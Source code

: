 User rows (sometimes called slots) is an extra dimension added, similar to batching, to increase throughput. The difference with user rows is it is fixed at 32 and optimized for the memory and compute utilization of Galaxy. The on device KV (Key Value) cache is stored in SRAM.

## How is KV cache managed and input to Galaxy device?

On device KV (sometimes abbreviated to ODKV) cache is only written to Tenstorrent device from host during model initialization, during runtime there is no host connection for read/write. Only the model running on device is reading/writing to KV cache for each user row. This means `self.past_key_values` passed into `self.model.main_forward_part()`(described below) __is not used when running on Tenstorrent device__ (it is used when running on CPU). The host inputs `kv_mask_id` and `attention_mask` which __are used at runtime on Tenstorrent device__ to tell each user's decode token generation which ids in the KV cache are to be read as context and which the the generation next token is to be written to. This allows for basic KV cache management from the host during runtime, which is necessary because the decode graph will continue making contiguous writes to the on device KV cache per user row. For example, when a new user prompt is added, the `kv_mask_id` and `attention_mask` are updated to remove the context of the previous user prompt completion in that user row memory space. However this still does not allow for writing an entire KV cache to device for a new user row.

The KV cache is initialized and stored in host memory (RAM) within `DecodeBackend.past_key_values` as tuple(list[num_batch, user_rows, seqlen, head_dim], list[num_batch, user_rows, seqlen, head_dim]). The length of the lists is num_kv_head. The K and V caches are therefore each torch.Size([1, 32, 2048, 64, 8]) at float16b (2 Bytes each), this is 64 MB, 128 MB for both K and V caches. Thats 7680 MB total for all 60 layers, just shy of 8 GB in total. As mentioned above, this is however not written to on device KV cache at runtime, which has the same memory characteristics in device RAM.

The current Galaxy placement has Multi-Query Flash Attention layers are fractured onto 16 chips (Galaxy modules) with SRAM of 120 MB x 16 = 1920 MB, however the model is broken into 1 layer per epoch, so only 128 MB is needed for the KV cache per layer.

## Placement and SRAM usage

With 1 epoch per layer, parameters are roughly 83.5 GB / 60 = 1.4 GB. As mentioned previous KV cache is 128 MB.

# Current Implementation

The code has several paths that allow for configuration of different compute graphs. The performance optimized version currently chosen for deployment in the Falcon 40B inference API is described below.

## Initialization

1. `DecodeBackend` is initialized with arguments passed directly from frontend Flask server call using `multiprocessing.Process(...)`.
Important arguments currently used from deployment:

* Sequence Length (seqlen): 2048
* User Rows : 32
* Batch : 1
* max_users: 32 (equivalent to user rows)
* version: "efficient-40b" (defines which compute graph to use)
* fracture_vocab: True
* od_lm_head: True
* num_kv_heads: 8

# [WHAT TO WORK ON]
Where a line in the entries holds "arguments", copy that line.

# [TASK SOLUTION]
1. `DecodeBackend` is initialized with arguments passed directly from frontend Flask server call using `multiprocessing.Process(...)`.
Important arguments currently used from deployment:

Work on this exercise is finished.